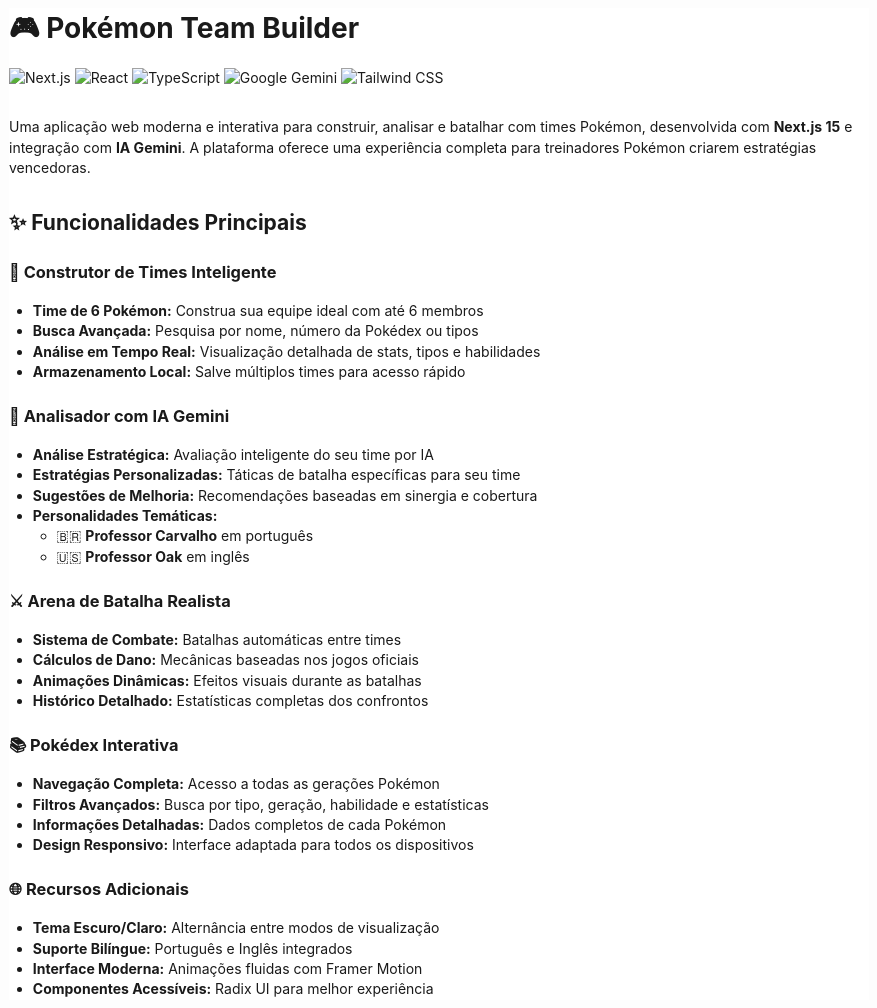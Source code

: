 # 🎮 Pokémon Team Builder

![Next.js](https://img.shields.io/badge/Next.js-15-000000?style=for-the-badge&logo=nextdotjs&logoColor=white)
![React](https://img.shields.io/badge/React-19-61DAFB?style=for-the-badge&logo=react&logoColor=black)
![TypeScript](https://img.shields.io/badge/TypeScript-007ACC?style=for-the-badge&logo=typescript&logoColor=white)
![Google Gemini](https://img.shields.io/badge/Google_Gemini-4285F4?style=for-the-badge&logo=google&logoColor=white)
![Tailwind CSS](https://img.shields.io/badge/Tailwind_CSS-38B2AC?style=for-the-badge&logo=tailwind-css&logoColor=white)

##  

Uma aplicação web moderna e interativa para construir, analisar e batalhar com times Pokémon, desenvolvida com **Next.js 15** e integração com **IA Gemini**. A plataforma oferece uma experiência completa para treinadores Pokémon criarem estratégias vencedoras.

## ✨ Funcionalidades Principais

### 🔧 **Construtor de Times Inteligente**
- **Time de 6 Pokémon:** Construa sua equipe ideal com até 6 membros
- **Busca Avançada:** Pesquisa por nome, número da Pokédex ou tipos
- **Análise em Tempo Real:** Visualização detalhada de stats, tipos e habilidades
- **Armazenamento Local:** Salve múltiplos times para acesso rápido

### 🤖 **Analisador com IA Gemini**
- **Análise Estratégica:** Avaliação inteligente do seu time por IA
- **Estratégias Personalizadas:** Táticas de batalha específicas para seu time
- **Sugestões de Melhoria:** Recomendações baseadas em sinergia e cobertura
- **Personalidades Temáticas:** 
  - 🇧🇷 **Professor Carvalho** em português
  - 🇺🇸 **Professor Oak** em inglês

### ⚔️ **Arena de Batalha Realista**
- **Sistema de Combate:** Batalhas automáticas entre times
- **Cálculos de Dano:** Mecânicas baseadas nos jogos oficiais
- **Animações Dinâmicas:** Efeitos visuais durante as batalhas
- **Histórico Detalhado:** Estatísticas completas dos confrontos

### 📚 **Pokédex Interativa**
- **Navegação Completa:** Acesso a todas as gerações Pokémon
- **Filtros Avançados:** Busca por tipo, geração, habilidade e estatísticas
- **Informações Detalhadas:** Dados completos de cada Pokémon
- **Design Responsivo:** Interface adaptada para todos os dispositivos

### 🌐 **Recursos Adicionais**
- **Tema Escuro/Claro:** Alternância entre modos de visualização
- **Suporte Bilíngue:** Português e Inglês integrados
- **Interface Moderna:** Animações fluidas com Framer Motion
- **Componentes Acessíveis:** Radix UI para melhor experiência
+ + +
▶ What the task asks: Give back, unchanged, the run of lines in the listing above that begins at the line containing "- **Busca Avançada:**" and ends at the line containing "- **Estratégias Personalizadas:**", both included.

▶ Exercise output:
- **Busca Avançada:** Pesquisa por nome, número da Pokédex ou tipos
- **Análise em Tempo Real:** Visualização detalhada de stats, tipos e habilidades
- **Armazenamento Local:** Salve múltiplos times para acesso rápido

### 🤖 **Analisador com IA Gemini**
- **Análise Estratégica:** Avaliação inteligente do seu time por IA
- **Estratégias Personalizadas:** Táticas de batalha específicas para seu time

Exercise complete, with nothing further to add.